What are the main differences between Llama Scout, Maverick, and Behemoth?
- Scout: Lightweight, single-GPU model with 10M token context – great for developers and startups.
- Maverick: High-performance, enterprise-grade multimodal model with 1M token context.
- Behemoth: Not publicly released; used to train other models via AI distillation and advanced research.
Is Llama 4 available for commercial use?
Yes, Llama 4 is open-source and licensed for commercial use. Businesses can download, fine-tune, and deploy it without vendor lock-in – ideal for data-sensitive and regulated industries.

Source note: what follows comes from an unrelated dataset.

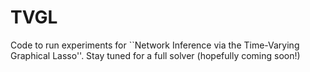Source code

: # TVGL

Code to run experiments for ``Network Inference via the Time-Varying Graphical Lasso''. Stay tuned for a full solver (hopefully coming soon!)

How do I access Llama 4 for my business applications?
What are the key enterprise benefits of Llama 4?
Llama 4 offers multimodal intelligence (text + image), extended token memory, open access, fine-tuning flexibility, and scalable deployment options. This makes it ideal for businesses looking to build AI tools with full control and adaptability.
Why choose Llama 4 over proprietary AI models like GPT-4 or Gemini?
Llama 4 provides enterprise-grade performance without vendor dependency. It’s open-source, cost-effective, customizable, and supports longer context and multimodal input – making it a more transparent and flexible choice for businesses.